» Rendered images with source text

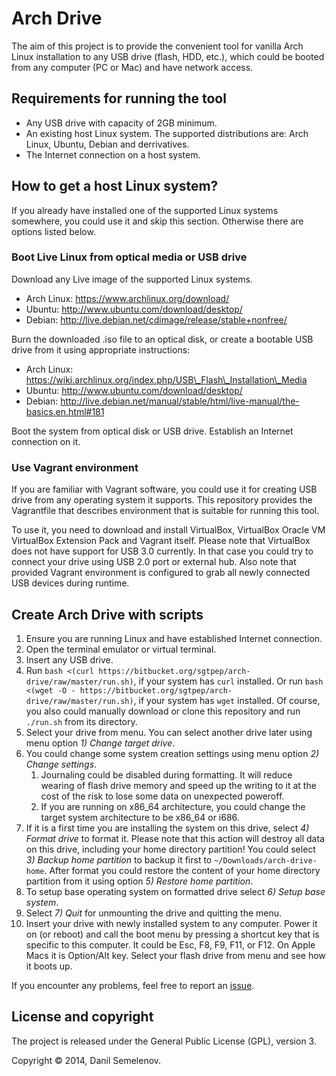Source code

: # Arch Drive

The aim of this project is to provide the convenient tool for vanilla Arch Linux installation to any USB drive (flash, HDD, etc.), which could be booted from any computer (PC or Mac) and have network access.

## Requirements for running the tool

- Any USB drive with capacity of 2GB minimum.
- An existing host Linux system. The supported distributions are: Arch Linux, Ubuntu, Debian and derrivatives.
- The Internet connection on a host system.

## How to get a host Linux system?

If you already have installed one of the supported Linux systems somewhere, you could use it and skip this section. Otherwise there are options listed below.

### Boot Live Linux from optical media or USB drive

Download any Live image of the supported Linux systems.

- Arch Linux: https://www.archlinux.org/download/
- Ubuntu: http://www.ubuntu.com/download/desktop/
- Debian: http://live.debian.net/cdimage/release/stable+nonfree/

Burn the downloaded .iso file to an optical disk, or create a bootable USB drive from it using appropriate instructions:

- Arch Linux: https://wiki.archlinux.org/index.php/USB\_Flash\_Installation\_Media
- Ubuntu: http://www.ubuntu.com/download/desktop/
- Debian: http://live.debian.net/manual/stable/html/live-manual/the-basics.en.html#181

Boot the system from optical disk or USB drive. Establish an Internet connection on it.

### Use Vagrant environment

If you are familiar with Vagrant software, you could use it for creating USB drive from any operating system it supports. This repository provides the Vagrantfile that describes environment that is suitable for running this tool.

To use it, you need to download and install VirtualBox, VirtualBox Oracle VM VirtualBox Extension Pack and Vagrant itself. Please note that VirtualBox does not have support for USB 3.0 currently. In that case you could try to connect your drive using USB 2.0 port or external hub. Also note that provided Vagrant environment is configured to grab all newly connected USB devices during runtime.

## Create Arch Drive with scripts

1. Ensure you are running Linux and have established Internet connection.
2. Open the terminal emulator or virtual terminal.
3. Insert any USB drive.
4. Run `bash <(curl https://bitbucket.org/sgtpep/arch-drive/raw/master/run.sh)`, if your system has `curl` installed. Or run `bash <(wget -O - https://bitbucket.org/sgtpep/arch-drive/raw/master/run.sh)`, if your system has `wget` installed. Of course, you also could manually download or clone this repository and run `./run.sh` from its directory.
5. Select your drive from menu. You can select another drive later using menu option *1) Change target drive*.
6. You could change some system creation settings using menu option *2) Change settings*.
    1. Journaling could be disabled during formatting. It will reduce wearing of flash drive memory and speed up the writing to it at the cost of the risk to lose some data on unexpected poweroff.
    2. If you are running on x86\_64 architecture, you could change the target system architecture to be x86\_64 or i686.
7. If it is a first time you are installing the system on this drive, select *4) Format drive* to format it. Please note that this action will destroy all data on this drive, including your home directory partition! You could select *3) Backup home partition* to backup it first to `~/Downloads/arch-drive-home`. After format you could restore the content of your home directory partition from it using option *5) Restore home partition*.
8. To setup base operating system on formatted drive select *6) Setup base system*.
9. Select *7) Quit* for unmounting the drive and quitting the menu.
10. Insert your drive with newly installed system to any computer. Power it on (or reboot) and call the boot menu by pressing a shortcut key that is specific to this computer. It could be Esc, F8, F9, F11, or F12. On Apple Macs it is Option/Alt key. Select your flash drive from menu and see how it boots up.

If you encounter any problems, feel free to report an [issue](https://bitbucket.org/sgtpep/arch-drive/issues).

## License and copyright

The project is released under the General Public License (GPL), version 3.

Copyright © 2014, Danil Semelenov.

» Problem statement
Using the data above, transcribe the lines that run from the line with "1. Ensure you" to the line with "3. Insert any USB drive.", both ends kept, and output nothing else.

» Answer to this exercise
1. Ensure you are running Linux and have established Internet connection.
2. Open the terminal emulator or virtual terminal.
3. Insert any USB drive.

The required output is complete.